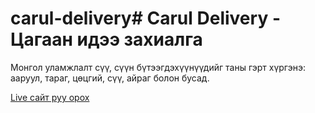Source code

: # carul-delivery# Carul Delivery - Цагаан идээ захиалга

Монгол уламжлалт сүү, сүүн бүтээгдэхүүнүүдийг таны гэрт хүргэнэ: ааруул, тараг, цөцгий, сүү, айраг болон бусад.

[Live сайт руу орох](https://gansukh1111.github.io/carul-delivery/)
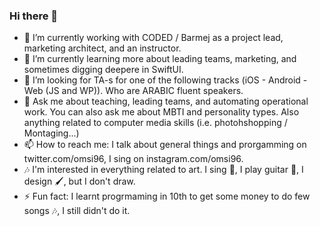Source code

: ### Hi there 👋

- 🔭 I’m currently working with CODED / Barmej as a project lead, marketing architect, and an instructor.
- 🌱 I’m currently learning more about leading teams, marketing, and sometimes digging deepere in SwiftUI.  
- 👯 I’m looking for TA-s for one of the following tracks (iOS - Android - Web (JS and WP)). Who are ARABIC fluent speakers.
- 💬 Ask me about teaching, leading teams, and automating operational work. You can also ask me about MBTI and personality types. Also anything related to computer media skills (i.e. photohshopping / Montaging...)
- 📫 How to reach me: I talk about general things and prorgamming on twitter.com/omsi96, I sing on instagram.com/omsi96.
- 🎶 I'm interested in everything related to art. I sing 🎤, I play guitar 🎸, I design 🖌, but I don't draw. 
- ⚡ Fun fact: I learnt progrmaming in  10th to get some money to do few songs 🎶, I still didn't do it. 
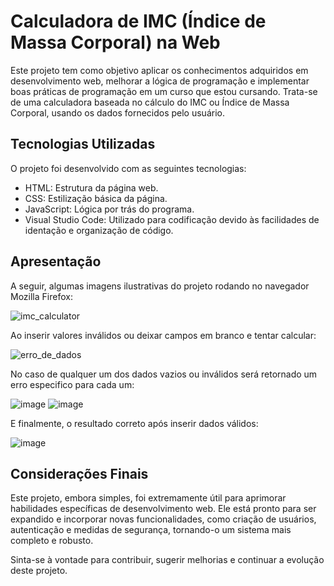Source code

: <h1>Calculadora de IMC (Índice de Massa Corporal) na Web</h1>

<p>Este projeto tem como objetivo aplicar os conhecimentos adquiridos em desenvolvimento web, melhorar a lógica de programação e implementar boas práticas de programação em um curso que estou cursando. Trata-se de uma calculadora baseada no cálculo do IMC ou Índice de Massa Corporal, usando os dados fornecidos pelo usuário.</p>

<h2>Tecnologias Utilizadas</h2>
<p>
O projeto foi desenvolvido com as seguintes tecnologias:

- HTML: Estrutura da página web.
- CSS: Estilização básica da página.
- JavaScript: Lógica por trás do programa.
- Visual Studio Code: Utilizado para codificação devido às facilidades de identação e organização de código.
</p>

<h2>Apresentação</h2>

<p>A seguir, algumas imagens ilustrativas do projeto rodando no navegador Mozilla Firefox:</p>

![imc_calculator](https://github.com/JoseErivan/IMC-web-Calculator/assets/105927510/608c9f13-9586-4b86-9ad5-faf69cff327b)

Ao inserir valores inválidos ou deixar campos em branco e tentar calcular:

![erro_de_dados](https://github.com/JoseErivan/IMC-web-Calculator/assets/105927510/2661b4d0-837e-4a04-b48f-c94f4072f80f)

<p>No caso de qualquer um dos dados vazios ou inválidos será retornado um erro especifico para cada um:</p>

![image](https://github.com/JoseErivan/IMC-web-Calculator/assets/105927510/6253eb10-9334-4d34-803a-c6c805ee3cc3)
![image](https://github.com/JoseErivan/IMC-web-Calculator/assets/105927510/bf5799e0-7913-44e0-b99c-58059bdbad69)

<p>E finalmente, o resultado correto após inserir dados válidos:</p>

![image](https://github.com/JoseErivan/IMC-web-Calculator/assets/105927510/024e87ef-864c-4e69-8b16-00f220aeda4c)

<h2>Considerações Finais</h2>

<p>
Este projeto, embora simples, foi extremamente útil para aprimorar habilidades específicas de desenvolvimento web. Ele está pronto para ser expandido e incorporar novas funcionalidades, como criação de usuários, autenticação e medidas de segurança, tornando-o um sistema mais completo e robusto.
</p>

<p>Sinta-se à vontade para contribuir, sugerir melhorias e continuar a evolução deste projeto.</p>
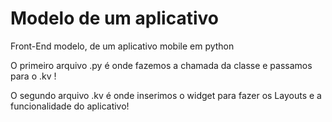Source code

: # Modelo de um aplicativo
Front-End modelo, de um aplicativo mobile em python

O primeiro arquivo .py é onde fazemos a chamada da classe e passamos para o .kv !

O segundo arquivo .kv é onde inserimos o widget para fazer os Layouts e a funcionalidade do aplicativo!
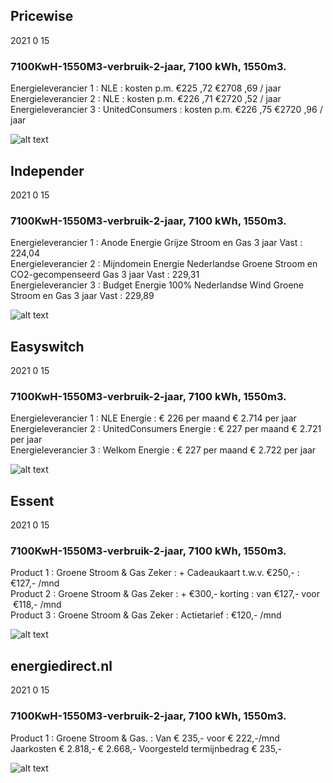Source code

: 
## Pricewise    
2021 0 15  
###  7100KwH-1550M3-verbruik-2-jaar, 7100 kWh,  1550m3.    
Energieleverancier 1 :  NLE  :  kosten p.m. €225 ,72 €2708 ,69 / jaar  
Energieleverancier 2 :  NLE :  kosten p.m. €226 ,71 €2720 ,52 / jaar  
Energieleverancier 3 :  UnitedConsumers :  kosten p.m. €226 ,75 €2720 ,96 / jaar 
 
![alt text](/img/el/pricewise-7100KwH-1550M3-verbruik-2-jaar-week2.png "Vergelijk energietarieven Pricewise")
## Independer    
2021 0 15  
###  7100KwH-1550M3-verbruik-2-jaar, 7100 kWh,  1550m3.    
Energieleverancier 1 :  Anode Energie Grijze Stroom en Gas 3 jaar Vast  :  224,04  
Energieleverancier 2 :  Mijndomein Energie Nederlandse Groene Stroom en CO2-gecompenseerd Gas 3 jaar Vast :  229,31  
Energieleverancier 3 :  Budget Energie 100% Nederlandse Wind Groene Stroom en Gas 3 jaar Vast :  229,89  

 
![alt text](/img/el/independer-7100KwH-1550M3-verbruik-2-jaar-week2.png "Vergelijk energietarieven Independer")
## Easyswitch    
2021 0 15  
###  7100KwH-1550M3-verbruik-2-jaar, 7100 kWh,  1550m3.    
Energieleverancier 1 :  NLE Energie  : € 226 per maand € 2.714 per jaar   
Energieleverancier 2 :  UnitedConsumers Energie : € 227 per maand € 2.721 per jaar  
Energieleverancier 3 :  Welkom Energie :  € 227 per maand € 2.722 per jaar   
 
![alt text](/img/el/easyswitch-7100KwH-1550M3-verbruik-2-jaar-week2.png "Vergelijk energietarieven Easyswitch")
## Essent    
2021 0 15  
###  7100KwH-1550M3-verbruik-2-jaar, 7100 kWh,  1550m3.    
Product 1 :  Groene Stroom & Gas Zeker  : + Cadeaukaart t.w.v. €250,-  : €127,- /mnd  
Product 2 :  Groene Stroom & Gas Zeker : + €300,- korting  : van €127,- voor  €118,- /mnd  
Product 3 :  Groene Stroom & Gas Zeker :  Actietarief  : €120,- /mnd  
 
  

![alt text](/img/el/essent-7100KwH-1550M3-verbruik-2-jaar-week2.png "Vergelijk energietarieven Essent")
## energiedirect.nl    
2021 0 15  
###  7100KwH-1550M3-verbruik-2-jaar, 7100 kWh,  1550m3.    
Product 1 :  Groene Stroom & Gas.  : Van € 235,- voor € 222,-/mnd Jaarkosten € 2.818,- € 2.668,- Voorgesteld termijnbedrag € 235,-  
 
![alt text](/img/el/energiedirect-7100KwH-1550M3-verbruik-2-jaar-week2.png "Vergelijk energietarieven energiedirect.nl")
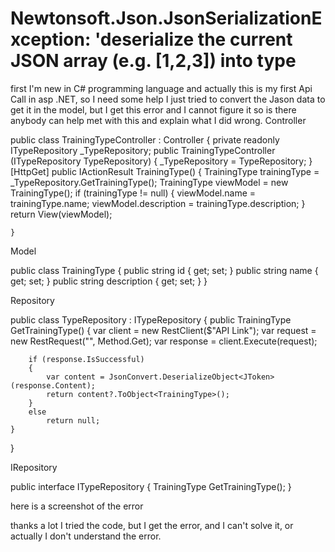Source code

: 
# Newtonsoft.Json.JsonSerializationException: 'deserialize the current JSON array (e.g. [1,2,3]) into type

first I'm new in C# programming language and actually this is my first Api Call in asp .NET, so I need some help
I just tried to convert the Jason data to get it in the model, but I get this error and I cannot figure it
so is there anybody can help met with this and explain what I did wrong.
Controller


public class TrainingTypeController : Controller
{
    private readonly ITypeRepository _TypeRepository;
    public TrainingTypeController (ITypeRepository TypeRepository)
    {
        _TypeRepository = TypeRepository;
    }
    [HttpGet]
    public IActionResult TrainingType()
    {
        TrainingType trainingType = _TypeRepository.GetTrainingType();
        TrainingType viewModel = new TrainingType();
        if (trainingType != null)
        {
            viewModel.name = trainingType.name;
            viewModel.description = trainingType.description;
        }
        return View(viewModel);

    }



Model


public class TrainingType
{
    public string id { get; set; }
    public string name { get; set; }
    public string description { get; set; }
}



Repository


public class TypeRepository : ITypeRepository
{
    public TrainingType GetTrainingType()
    {
        var client = new RestClient($"API Link");
        var request = new RestRequest("", Method.Get);
        var response = client.Execute(request);

        if (response.IsSuccessful)
        {
            var content = JsonConvert.DeserializeObject<JToken>(response.Content);
            return content?.ToObject<TrainingType>();
        }
        else
            return null;
    }
}



IRepository


public interface ITypeRepository
{
    TrainingType GetTrainingType();
}



here is a screenshot of the error

thanks a lot
I tried the code, but I get the error, and I can't solve it, or actually I don't understand the error.

        
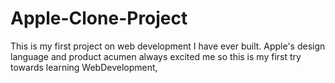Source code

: # Apple-Clone-Project
This is my first project on web development I have ever built. Apple's design language and
product acumen always excited me so this is my first try towards learning 
WebDevelopment,
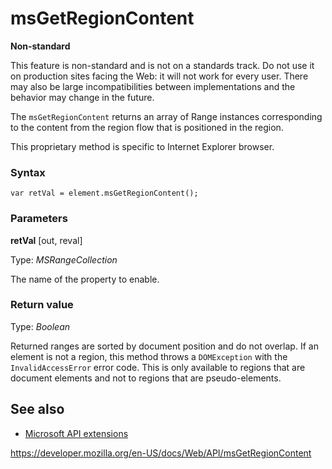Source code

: # msGetRegionContent

**Non-standard**

This feature is non-standard and is not on a standards track. Do not use it on production sites facing the Web: it will not work for every user. There may also be large incompatibilities between implementations and the behavior may change in the future.

The `msGetRegionContent` returns an array of Range instances corresponding to the content from the region flow that is positioned in the region.

This proprietary method is specific to Internet Explorer browser.

### Syntax

    var retVal = element.msGetRegionContent();

### Parameters

**retVal** \[out, reval\]

Type: _MSRangeCollection_

The name of the property to enable.

### Return value

Type: _Boolean_

Returned ranges are sorted by document position and do not overlap. If an element is not a region, this method throws a `DOMException` with the `InvalidAccessError` error code. This is only available to regions that are document elements and not to regions that are pseudo-elements.

## See also

- [Microsoft API extensions](microsoft_extensions)

<a href="https://developer.mozilla.org/en-US/docs/Web/API/msGetRegionContent" class="_attribution-link">https://developer.mozilla.org/en-US/docs/Web/API/msGetRegionContent</a>

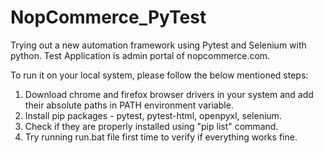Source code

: # NopCommerce_PyTest
Trying out a new automation framework using Pytest and Selenium with python. Test Application is admin portal of nopcommerce.com.


To run it on your local system, please follow the below mentioned steps:
1. Download chrome and firefox browser drivers in your system and add their absolute paths in PATH environment variable.
2. Install pip packages - pytest, pytest-html, openpyxl, selenium.
3. Check if they are properly installed using "pip list" command.
4. Try running run.bat file first time to verify if everything works fine.

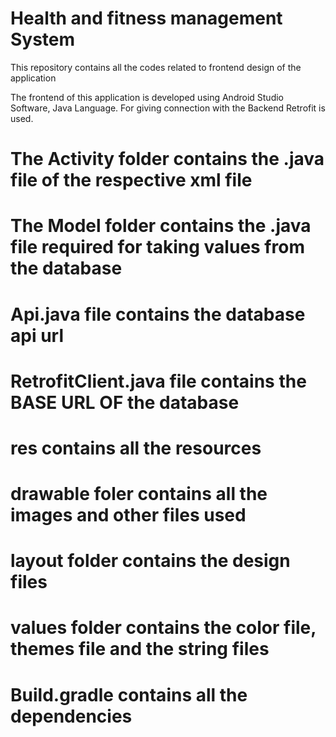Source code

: # Health and fitness management System

This repository contains all the codes related to frontend design of the application

The frontend of this application is developed using Android Studio Software, Java Language.
For giving connection with the Backend Retrofit is used.

# The Activity folder contains the .java file of the respective xml file
# The Model folder contains the .java file required for taking values from the database
# Api.java file contains the database api url
# RetrofitClient.java file contains the BASE URL OF the database

# res contains all the resources
# drawable foler contains all the images and other files used
# layout folder contains the design files
# values folder contains the color file, themes file and the string files
# Build.gradle contains all the dependencies
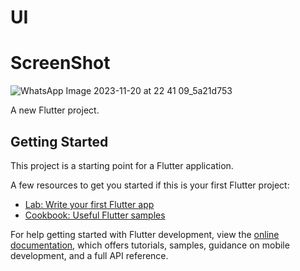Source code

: # UI

# ScreenShot
![WhatsApp Image 2023-11-20 at 22 41 09_5a21d753](https://github.com/karan-lakhadive19/UI-Flutter/assets/128177210/91a6bfb0-90f5-4628-8fc0-2aac9057e266)


A new Flutter project.

## Getting Started

This project is a starting point for a Flutter application.

A few resources to get you started if this is your first Flutter project:

- [Lab: Write your first Flutter app](https://docs.flutter.dev/get-started/codelab)
- [Cookbook: Useful Flutter samples](https://docs.flutter.dev/cookbook)

For help getting started with Flutter development, view the
[online documentation](https://docs.flutter.dev/), which offers tutorials,
samples, guidance on mobile development, and a full API reference.
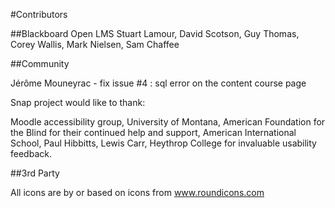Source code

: #Contributors

##Blackboard Open LMS
Stuart Lamour, David Scotson, Guy Thomas, Corey Wallis, Mark Nielsen, Sam Chaffee

##Community

Jérôme Mouneyrac - fix issue #4 : sql error on the content course page

Snap project would like to thank:

Moodle accessibility group, University of Montana, American Foundation for the Blind for their continued help and support,
American International School, Paul Hibbitts, Lewis Carr, Heythrop College for invaluable usability feedback.

##3rd Party

All icons are by or based on icons from www.roundicons.com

▬▬▬▬▬▬▬▬▬▬

Only one stretch of the entries above is wanted: the lines from the one containing "so is there" through the one containing "public string name". Please reproduce it exactly.

→ Expected answer
so is there anybody can help met with this and explain what I did wrong.
Controller


public class TrainingTypeController : Controller
{
    private readonly ITypeRepository _TypeRepository;
    public TrainingTypeController (ITypeRepository TypeRepository)
    {
        _TypeRepository = TypeRepository;
    }
    [HttpGet]
    public IActionResult TrainingType()
    {
        TrainingType trainingType = _TypeRepository.GetTrainingType();
        TrainingType viewModel = new TrainingType();
        if (trainingType != null)
        {
            viewModel.name = trainingType.name;
            viewModel.description = trainingType.description;
        }
        return View(viewModel);

    }



Model


public class TrainingType
{
    public string id { get; set; }
    public string name { get; set; }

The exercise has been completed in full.